Excerpts from a dataset:
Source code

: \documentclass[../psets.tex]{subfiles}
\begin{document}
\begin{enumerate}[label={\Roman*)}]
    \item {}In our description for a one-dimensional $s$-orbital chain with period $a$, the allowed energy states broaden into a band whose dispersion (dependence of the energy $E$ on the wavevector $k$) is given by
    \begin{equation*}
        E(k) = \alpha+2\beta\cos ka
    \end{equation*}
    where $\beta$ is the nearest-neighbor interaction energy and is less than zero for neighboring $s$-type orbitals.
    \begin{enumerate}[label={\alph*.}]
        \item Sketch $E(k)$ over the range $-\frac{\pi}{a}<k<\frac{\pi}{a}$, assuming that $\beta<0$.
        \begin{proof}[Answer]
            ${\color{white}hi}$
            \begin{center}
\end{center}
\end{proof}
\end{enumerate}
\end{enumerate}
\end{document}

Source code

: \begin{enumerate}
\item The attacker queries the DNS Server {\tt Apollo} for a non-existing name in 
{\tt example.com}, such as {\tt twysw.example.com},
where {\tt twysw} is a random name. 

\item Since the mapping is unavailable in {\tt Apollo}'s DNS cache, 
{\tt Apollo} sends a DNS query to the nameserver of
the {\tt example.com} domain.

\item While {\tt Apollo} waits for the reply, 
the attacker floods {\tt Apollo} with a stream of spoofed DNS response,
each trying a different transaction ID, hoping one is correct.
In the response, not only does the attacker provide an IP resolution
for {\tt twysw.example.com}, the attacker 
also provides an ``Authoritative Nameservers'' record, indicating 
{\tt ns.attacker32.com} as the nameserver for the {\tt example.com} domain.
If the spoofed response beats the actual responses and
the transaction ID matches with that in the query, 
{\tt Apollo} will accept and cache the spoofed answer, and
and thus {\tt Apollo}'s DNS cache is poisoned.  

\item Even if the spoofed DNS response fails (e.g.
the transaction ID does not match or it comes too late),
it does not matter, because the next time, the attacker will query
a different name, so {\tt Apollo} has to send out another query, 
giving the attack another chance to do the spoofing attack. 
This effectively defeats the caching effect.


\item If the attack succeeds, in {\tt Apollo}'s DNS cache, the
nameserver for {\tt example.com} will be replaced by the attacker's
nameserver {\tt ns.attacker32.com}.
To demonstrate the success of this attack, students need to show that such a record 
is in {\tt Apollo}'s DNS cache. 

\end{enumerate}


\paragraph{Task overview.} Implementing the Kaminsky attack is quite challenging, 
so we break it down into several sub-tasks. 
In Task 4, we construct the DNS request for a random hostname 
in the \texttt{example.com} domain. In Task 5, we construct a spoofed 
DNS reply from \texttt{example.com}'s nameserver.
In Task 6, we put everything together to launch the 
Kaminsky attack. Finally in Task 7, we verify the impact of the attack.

**WHAT YOU SHOULD DO**
Set apart and copy each line of the records that holds the word "item".

**WRITTEN REPLY**
    \item {}In our description for a one-dimensional $s$-orbital chain with period $a$, the allowed energy states broaden into a band whose dispersion (dependence of the energy $E$ on the wavevector $k$) is given by
        \item Sketch $E(k)$ over the range $-\frac{\pi}{a}<k<\frac{\pi}{a}$, assuming that $\beta<0$.
\item The attacker queries the DNS Server {\tt Apollo} for a non-existing name in 
\item Since the mapping is unavailable in {\tt Apollo}'s DNS cache, 
\item While {\tt Apollo} waits for the reply, 
\item Even if the spoofed DNS response fails (e.g.
\item If the attack succeeds, in {\tt Apollo}'s DNS cache, the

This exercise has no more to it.